Citation : 2021 Latest Caselaw 5721 Kant
Judgement Date : 8 December, 2021

Karnataka High Court
Aanjanaya S/O. Timmappa Hubballi vs Somappa S/O. Gangadarappa Rotti on 8 December, 2021
Bench: Jyoti Mulimani
                           1




 IN THE HIGH COURT OF KARNATAKA, DHARWAD BENCH

       DATED THIS THE 8TH DAY OF DECEMBER, 2021

                        BEFORE

        THE HON'BLE MS. JUSTICE JYOTI MULIMANI

  CIVIL REVISION PETITION NO.100036 OF 2021

BETWEEN:

AANJANAYA
S/O TIMMAPPA HUBBALLI,
AGE ABOUT 53 YEARS, OCC:PRIVATE JOB,
R/O GALAPPANAVAR ONI, GADAG              ...PETITIONER

(BY SRI ARAVIND D. KULKARNI, ADVOCATE)

AND:

SOMAPPA
S/O GANGADARAPPA ROTTI,
AGE ABOUT 46 YEARS,
OCC:BUSINESS,
R/O PANCHAXARI NAGAR, II CROSS,
GADAG.                                   ...RESPONDENT

(BY SRI M.M.PATIL, ADVOCATE)


       THIS CRP IS FILED UNDER SECTION 115 OF THE

CIVIL PROCEDURE CODE, 1908.


       THIS CRP POSTED FOR ADMISSION, THIS DAY, THE

COURT MADE THE FOLLOWING:
                               2




                           ORDER

Sri. Aravind D.Kulkarni learned counsel for petitioner

and Sri.M.M.Patil learned counsel for respondent have

appeared in person.

2. This revision petition is listed for Admission.

With the consent of learned counsel appearing for the

parties, the appeal is heard finally.

3. The parties are referred to as per their ranking

before the Trial Court.

4. The facts are simply stated as under:

It is stated that the defendant is the owner of the

property bearing No.N.A.Plot No.01 out of R.S.NO. 414

totally measuring 00.Acres 06 Guntas 07-1/2 Ane situated

at Betageri Village. The suit property is western side

measuring 2000 square feet having the middle portion

bounded to the East: Plot belong to the defendant, to the

West: Hall, to the North: Road and to the South: Hall.

The plaintiff being a resident of Gadag was intending

to purchase the property and it was learnt that the

defendant was intending to sell the property.

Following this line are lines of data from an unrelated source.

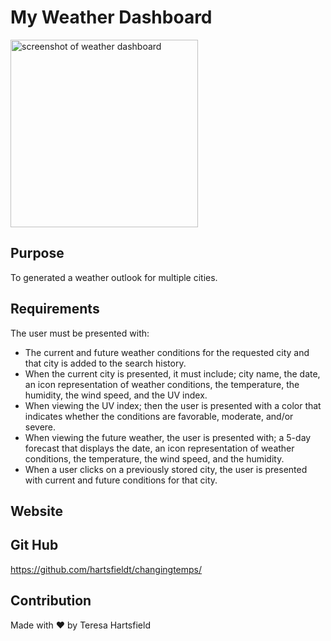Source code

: # My Weather Dashboard

<img src="./assets/images/" alt="screenshot of weather dashboard" height="300px"/>

## Purpose

To generated a weather outlook for multiple cities.

## Requirements

The user must be presented with:

- The current and future weather conditions for the requested city and that city is added to the search history.
- When the current city is presented, it must include; city name, the date, an icon representation of weather conditions, the temperature, the humidity, the wind speed, and the UV index.
- When viewing the UV index; then the user is presented with a color that indicates whether the conditions are favorable, moderate, and/or severe.
- When viewing the future weather, the user is presented with; a 5-day forecast that displays the date, an icon representation of weather conditions, the temperature, the wind speed, and the humidity.
- When a user clicks on a previously stored city, the user is presented with current and future conditions for that city.

## Website

## Git Hub

https://github.com/hartsfieldt/changingtemps/

## Contribution

Made with ❤️ by Teresa Hartsfield
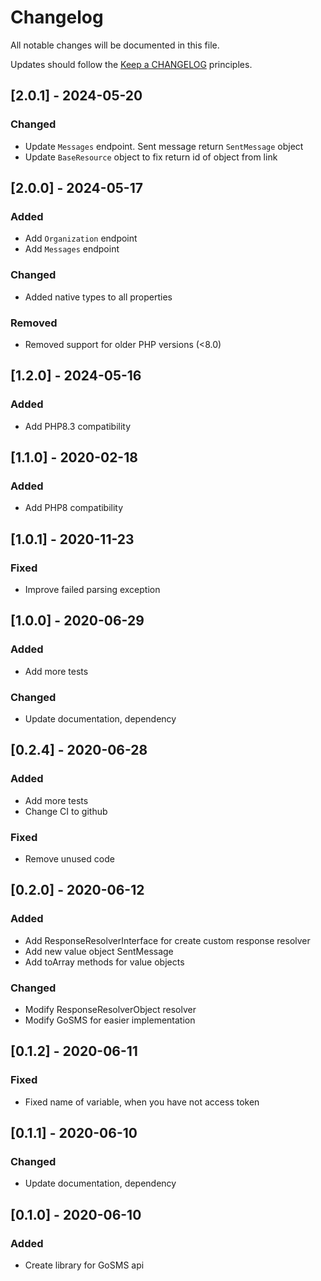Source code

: # Changelog

All notable changes will be documented in this file.

Updates should follow the [Keep a CHANGELOG](http://keepachangelog.com/) principles.

## [2.0.1] - 2024-05-20
### Changed
- Update `Messages` endpoint. Sent message return `SentMessage` object
- Update `BaseResource` object to fix return id of object from link

## [2.0.0] - 2024-05-17
### Added
- Add `Organization` endpoint
- Add `Messages` endpoint

### Changed
- Added native types to all properties

### Removed
- Removed support for older PHP versions (<8.0)

## [1.2.0] - 2024-05-16

### Added
- Add PHP8.3 compatibility

## [1.1.0] - 2020-02-18

### Added
- Add PHP8 compatibility

## [1.0.1] - 2020-11-23

### Fixed
- Improve failed parsing exception

## [1.0.0] - 2020-06-29

### Added
- Add more tests

### Changed
- Update documentation, dependency

## [0.2.4] - 2020-06-28

### Added
- Add more tests
- Change CI to github

### Fixed
- Remove unused code

## [0.2.0] - 2020-06-12

### Added
- Add ResponseResolverInterface for create custom response resolver
- Add new value object SentMessage
- Add toArray methods for value objects

### Changed
- Modify ResponseResolverObject resolver
- Modify GoSMS for easier implementation

## [0.1.2] - 2020-06-11

### Fixed
- Fixed name of variable, when you have not access token

## [0.1.1] - 2020-06-10

### Changed
- Update documentation, dependency

## [0.1.0] - 2020-06-10

### Added
- Create library for GoSMS api
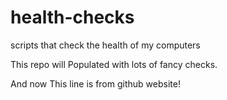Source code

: # health-checks
scripts that check the health of my computers

This repo will Populated with lots of fancy checks.

And now This line is from github website!
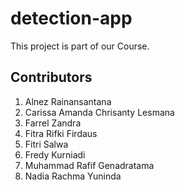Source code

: # detection-app
This project is part of our Course.

## Contributors
1. Alnez Rainansantana
2. Carissa Amanda Chrisanty Lesmana
3. Farrel Zandra
4. Fitra Rifki Firdaus
5. Fitri Salwa
6. Fredy Kurniadi
7. Muhammad Rafif Genadratama
8. Nadia Rachma Yuninda
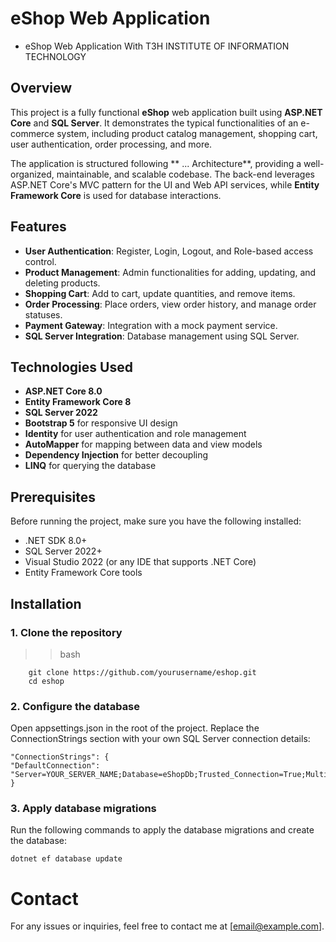 # eShop Web Application 
- eShop Web Application With T3H INSTITUTE OF INFORMATION TECHNOLOGY
## Overview
This project is a fully functional **eShop** web application built using **ASP.NET Core** and **SQL Server**. It demonstrates the typical functionalities of an e-commerce system, including product catalog management, shopping cart, user authentication, order processing, and more. 

The application is structured following ** ... Architecture**, providing a well-organized, maintainable, and scalable codebase. The back-end leverages ASP.NET Core's MVC pattern for the UI and Web API services, while **Entity Framework Core** is used for database interactions.

## Features
- **User Authentication**: Register, Login, Logout, and Role-based access control.
- **Product Management**: Admin functionalities for adding, updating, and deleting products.
- **Shopping Cart**: Add to cart, update quantities, and remove items.
- **Order Processing**: Place orders, view order history, and manage order statuses.
- **Payment Gateway**: Integration with a mock payment service.
- **SQL Server Integration**: Database management using SQL Server.

## Technologies Used
- **ASP.NET Core 8.0**
- **Entity Framework Core 8**
- **SQL Server 2022**
- **Bootstrap 5** for responsive UI design
- **Identity** for user authentication and role management
- **AutoMapper** for mapping between data and view models
- **Dependency Injection** for better decoupling
- **LINQ** for querying the database
###
## Prerequisites
Before running the project, make sure you have the following installed:
- .NET SDK 8.0+
- SQL Server 2022+
- Visual Studio 2022 (or any IDE that supports .NET Core)
- Entity Framework Core tools

## Installation

### 1. Clone the repository

>>  bash

		git clone https://github.com/yourusername/eshop.git
		cd eshop

### 2. Configure the database

Open appsettings.json in the root of the project.
Replace the ConnectionStrings section with your own SQL Server connection details:

>>
	"ConnectionStrings": {
	"DefaultConnection": "Server=YOUR_SERVER_NAME;Database=eShopDb;Trusted_Connection=True;MultipleActiveResultSets=true"
	}


### 3. Apply database migrations

Run the following commands to apply the database migrations and create the database:

>>
	dotnet ef database update


# Contact
For any issues or inquiries, feel free to contact me at [email@example.com].
		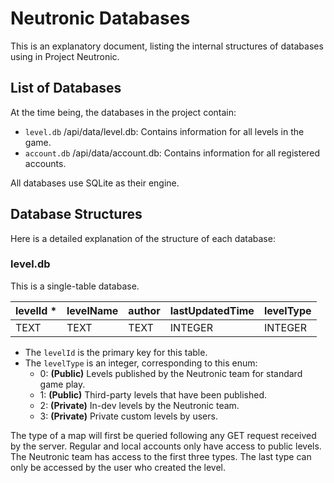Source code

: # Neutronic Databases

This is an explanatory document, listing the internal structures of databases using in Project Neutronic.

## List of Databases

At the time being, the databases in the project contain:
- `level.db` /api/data/level.db: Contains information for all levels in the game.
- `account.db` /api/data/account.db: Contains information for all registered accounts.

All databases use SQLite as their engine.

## Database Structures

Here is a detailed explanation of the structure of each database:

### level.db

This is a single-table database.

| levelId * | levelName | author | lastUpdatedTime | levelType |
|-----------|-----------|--------|-----------------|-----------|
| TEXT      | TEXT      | TEXT   | INTEGER         | INTEGER   |

- The `levelId` is the primary key for this table.
- The `levelType` is an integer, corresponding to this enum:
    - 0: **(Public)** Levels published by the Neutronic team for standard game play.
    - 1: **(Public)** Third-party levels that have been published.
    - 2: **(Private)** In-dev levels by the Neutronic team.
    - 3: **(Private)** Private custom levels by users.

The type of a map will first be queried following any GET request received by the server.
Regular and local accounts only have access to public levels. The Neutronic team has access to the first three types. The last type can only be accessed by the user who created the level.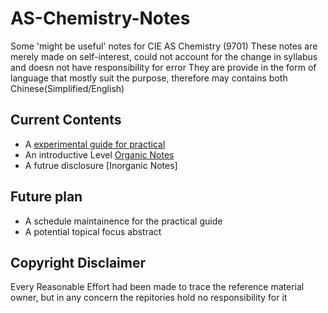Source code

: # AS-Chemistry-Notes
Some 'might be useful' notes for CIE AS Chemistry (9701)
These notes are merely made on self-interest, could not account for the change in syllabus and doesn not have responsibility for error
They are provide in the form of language that mostly suit the purpose, therefore may contains both Chinese(Simplified/English)

## Current Contents
* A [experimental guide for practical](https://github.com/CaoJamie/AS-Chemistry-Notes/blob/dev/Essential%20Guide%20to%20Fail%20the%20Chemistry%20Practical/The%20Essential%20Guide%20to%20Failed%20the%20Chemistry%20Practical.pdf)
* An introductive Level [Organic Notes](https://github.com/CaoJamie/AS-Chemistry-Notes/blob/dev/The%20Insufficient%20Approach%20to%20Organic%20Chemistry/v0.0.1.0%20Organic%20To%20Fail.pdf)
* A futrue disclosure [Inorganic Notes]

## Future plan
* A schedule maintainence for the practical guide
* A potential topical focus abstract

## Copyright Disclaimer
Every Reasonable Effort had been made to trace the reference material owner, but in any concern the repitories hold no responsibility for it
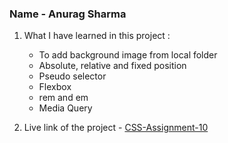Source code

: ### Name - Anurag Sharma

1. What I have learned in this project :
    - To add background image from local folder
    - Absolute, relative and fixed position
    - Pseudo selector
    - Flexbox
    - rem and em
    - Media Query

2. Live link of the project - [CSS-Assignment-10](https://css-project-ten.vercel.app/ "Link")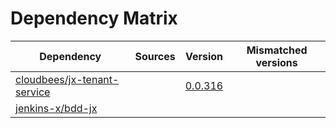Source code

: # Dependency Matrix

Dependency | Sources | Version | Mismatched versions
---------- | ------- | ------- | -------------------
[cloudbees/jx-tenant-service](https://github.com/cloudbees/jx-tenant-service) |  | [0.0.316](https://github.com/cloudbees/jx-tenant-service/releases/tag/v0.0.316) | 
[jenkins-x/bdd-jx](https://github.com/jenkins-x/bdd-jx.git) |  | []() | 
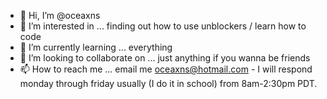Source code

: - 👋 Hi, I’m @oceaxns
- 👀 I’m interested in ... finding out how to use unblockers / learn how to code
- 🌱 I’m currently learning ... everything
- 💞️ I’m looking to collaborate on ... just anything if you wanna be friends
- 📫 How to reach me ... email me oceaxns@hotmail.com - I will respond monday through friday usually (I do it in school) from 8am-2:30pm PDT.

<!---
oceaxns/oceaxns is a ✨ special ✨ repository because its `README.md` (this file) appears on your GitHub profile.
You can click the Preview link to take a look at your changes.
--->
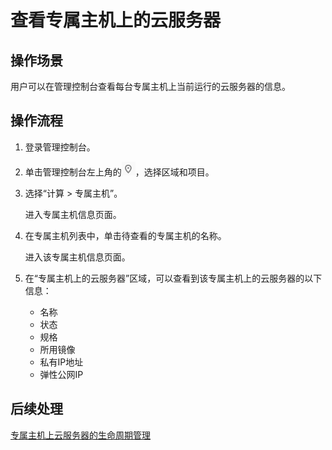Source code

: # 查看专属主机上的云服务器<a name="deh_01_0023"></a>

## 操作场景<a name="section3231056202810"></a>

用户可以在管理控制台查看每台专属主机上当前运行的云服务器的信息。

## 操作流程<a name="section1241956132810"></a>

1.  登录管理控制台。
2.  单击管理控制台左上角的![](figures/icon-region.png)，选择区域和项目。
3.  选择“计算 \> 专属主机”。

    进入专属主机信息页面。

4.  在专属主机列表中，单击待查看的专属主机的名称。

    进入该专属主机信息页面。

5.  在“专属主机上的云服务器”区域，可以查看到该专属主机上的云服务器的以下信息：
    -   名称
    -   状态
    -   规格
    -   所用镜像
    -   私有IP地址
    -   弹性公网IP


## 后续处理<a name="section17561391101520"></a>

[专属主机上云服务器的生命周期管理](专属主机上云服务器的生命周期管理.md)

Hence,

plaintiff proposed to purchase the suit property for

Rs.162.50 per square feet to the defendant. The

defendant considering the proposal of the plaintiff as

reasonable and adequate, accepted it and agreed to sell

the suit property in favor of plaintiff. Accordingly, the

defendant executed an agreement of sale on 07.05.2010

by receiving earnest money of Rs.1,51,000.00 (Rupees

One Lakh Fifty-One Thousand only) from the plaintiff in

the presence of witness. Under the said agreement of sale,

the defendant agreed and promised that he would come

and execute the regular sale deed by receiving balance

sale consideration amount of Rs.1,74,000.00 (Rupees

One Lakh Seventy-four Thousand only) as and when the

plaintiff demands without fail with delivering the actual

possession of suit property in favor of plaintiff.

It is averred that plaintiff subsequently made several

requests to defendant to receive balance sale

consideration of Rs.1,74,000.00 (Rupees One Lakh

Seventy-four thousand only) and execute the registered

sale deed in his favor by delivering the actual possession

of the suit property. But the defendant went on

postponing the same on one or the other pretext.

When things stood thus, plaintiff doubting the bona

fide of the defendant activities, issued a legal notice on

28.05.2012 through his advocate calling upon the

defendant to execute a regular sale deed by receiving

rupees balance sale consideration amount showing his

readiness and willingness to perform his part of job. The

defendant has received the said notice on 29.05.2012 but

did not comply with the instructions given under the

notice. He did not reply to the notice also.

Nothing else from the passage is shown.